The Woodland Trust is the UK's largest woodland conservation charity. It owns more than 1000 sites covering over 26,000 hectares, all over the UK and has over 500,000 members and supporters. The Trust protects and campaigns on behalf of this country's woods, plant trees, and restores ancient woodland for the benefit of wildlife and people. The charity wants to see a UK rich in woods and trees, enjoyed and valued by everyone.
Within the area of the Sandstone Ridge, the Woodland Trust manages over 60 hectares of broadleaved woodland at four sites: Frodsham Hill, Woodhouse Hill, Snidley Moor and Wheeldon Copse. Some areas of woodland at Woodhouse Hill and Frodsham Hill are recorded as Ancient Woodland, although due to human intervention in previous centuries including clearance of trees and grazing these are more correctly classed as "Semi-Natural Ancient Woodland" with woodland cover having existed on the site since at least 1600.
Frodsham Hill overlooks the town of Frodsham at the northern end of the Ridge. The wood is a popular destination for local people and visitors. From the top of the hill by the war memorial behind the Forest Hills hotel there are panoramic views across the River Mersey. Whilst the hill is now covered with trees, photographic records from the late 19th and early 20th centuries show that for a period of years Frodsham Hill had a considerably more open aspect with far less tree cover than today.

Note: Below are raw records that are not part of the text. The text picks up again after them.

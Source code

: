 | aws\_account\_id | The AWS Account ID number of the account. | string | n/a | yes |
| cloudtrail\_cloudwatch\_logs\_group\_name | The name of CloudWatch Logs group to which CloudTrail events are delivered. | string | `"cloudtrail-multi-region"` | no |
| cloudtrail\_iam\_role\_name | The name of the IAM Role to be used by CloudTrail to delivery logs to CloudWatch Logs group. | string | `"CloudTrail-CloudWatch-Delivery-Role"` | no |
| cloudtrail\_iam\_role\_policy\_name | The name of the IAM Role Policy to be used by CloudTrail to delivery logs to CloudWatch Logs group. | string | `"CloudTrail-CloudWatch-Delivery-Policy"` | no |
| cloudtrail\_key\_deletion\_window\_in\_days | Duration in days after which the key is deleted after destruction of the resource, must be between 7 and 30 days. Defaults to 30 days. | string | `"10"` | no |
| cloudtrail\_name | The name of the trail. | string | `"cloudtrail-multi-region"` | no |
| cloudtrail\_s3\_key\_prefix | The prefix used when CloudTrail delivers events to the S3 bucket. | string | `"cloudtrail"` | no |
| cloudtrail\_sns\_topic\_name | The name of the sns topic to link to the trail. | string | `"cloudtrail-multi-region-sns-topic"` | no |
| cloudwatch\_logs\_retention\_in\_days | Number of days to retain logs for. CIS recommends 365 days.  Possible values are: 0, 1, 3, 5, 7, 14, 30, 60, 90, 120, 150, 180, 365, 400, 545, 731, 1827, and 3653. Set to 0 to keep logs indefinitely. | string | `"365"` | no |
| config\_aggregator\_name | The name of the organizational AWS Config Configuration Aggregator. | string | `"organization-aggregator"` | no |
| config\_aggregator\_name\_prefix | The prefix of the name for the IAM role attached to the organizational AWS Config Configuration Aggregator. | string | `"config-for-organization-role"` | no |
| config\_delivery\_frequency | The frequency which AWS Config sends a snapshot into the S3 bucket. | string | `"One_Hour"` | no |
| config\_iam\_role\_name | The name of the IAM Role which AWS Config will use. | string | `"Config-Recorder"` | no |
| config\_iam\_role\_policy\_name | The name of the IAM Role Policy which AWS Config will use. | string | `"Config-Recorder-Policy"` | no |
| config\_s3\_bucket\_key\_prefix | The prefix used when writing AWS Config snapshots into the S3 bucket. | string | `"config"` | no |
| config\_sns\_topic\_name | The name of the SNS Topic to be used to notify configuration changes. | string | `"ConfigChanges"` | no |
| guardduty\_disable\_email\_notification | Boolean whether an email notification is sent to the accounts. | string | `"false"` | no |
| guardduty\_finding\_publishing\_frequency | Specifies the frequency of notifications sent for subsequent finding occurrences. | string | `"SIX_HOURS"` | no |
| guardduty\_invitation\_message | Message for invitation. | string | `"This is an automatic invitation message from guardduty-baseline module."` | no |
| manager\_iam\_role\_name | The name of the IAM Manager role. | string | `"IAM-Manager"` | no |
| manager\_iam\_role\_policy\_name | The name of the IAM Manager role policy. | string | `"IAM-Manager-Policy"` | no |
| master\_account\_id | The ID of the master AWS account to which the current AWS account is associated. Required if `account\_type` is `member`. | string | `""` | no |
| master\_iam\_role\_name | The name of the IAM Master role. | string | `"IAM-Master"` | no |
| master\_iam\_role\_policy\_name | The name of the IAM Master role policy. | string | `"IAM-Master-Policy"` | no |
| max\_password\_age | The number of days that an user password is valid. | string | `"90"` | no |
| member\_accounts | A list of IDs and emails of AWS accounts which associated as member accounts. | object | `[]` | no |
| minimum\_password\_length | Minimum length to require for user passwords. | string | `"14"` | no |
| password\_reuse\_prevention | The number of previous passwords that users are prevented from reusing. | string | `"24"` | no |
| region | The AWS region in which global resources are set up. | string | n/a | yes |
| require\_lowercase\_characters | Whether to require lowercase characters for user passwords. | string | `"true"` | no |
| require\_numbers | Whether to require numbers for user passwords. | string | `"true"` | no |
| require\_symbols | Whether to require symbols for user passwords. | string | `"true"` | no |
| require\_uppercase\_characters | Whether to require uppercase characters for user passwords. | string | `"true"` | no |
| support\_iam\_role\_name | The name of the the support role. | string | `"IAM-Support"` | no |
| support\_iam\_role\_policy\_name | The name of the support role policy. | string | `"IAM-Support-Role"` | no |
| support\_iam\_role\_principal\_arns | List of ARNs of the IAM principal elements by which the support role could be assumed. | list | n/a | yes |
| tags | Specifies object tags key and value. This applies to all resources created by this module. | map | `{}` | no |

These woods provide numerous opportunities for informal recreation with over 3km of public and permissive footpaths including a section of the "Sandstone Trail" that passes through all the woods. There are a number of bluffs used by climbers, and several viewpoints offering vistas as far as the Welsh borders across to the western Pennines and closer by the Mersey estuary and city of Liverpool. The woods are important habitats for a wide variety of birds and mammals and part of the site is classed as a Local Wildlife Site.
Woodhouse Hill has been managed by the Trust since 1991. On the top of the hill are the remnants of the ramparts from an Iron Age hill fort and the site is designated an Ancient Monument. The Trust acquired an area of land adjacent to the hill in 2001 and this area was planted with a mix of native broadleaved trees. It is now developing into a young woodland whilst retaining areas of open ground which include several more recent man-made "Iron Age houses" and a mock hill fort rampart for visitors to enjoy.
Snidley Moor as the name suggests was historically an area of open heathland with some trees. It was acquired by the Trust in 1987 and has been left to develop through natural regeneration into woodland, predominately birch with some oak and rowan. It still retains areas of open ground with bracken and small remnant patches of bilberry and heather.
Wheeldon Copse is a small new woodland created in 2003 by the Woodland Trust on land that was previously rough grazing pasture for sheep and pigs. It was planted with over 15,000 native broadleaf trees and has a circular path around the outside of the site. Areas of open ground were retained and seeded with wildflowers providing a blaze of colour in the summer months. The woodland serves to extend and buffer an existing adjoining area of Ancient Semi-Natural Woodland known as Alvanley Cliff.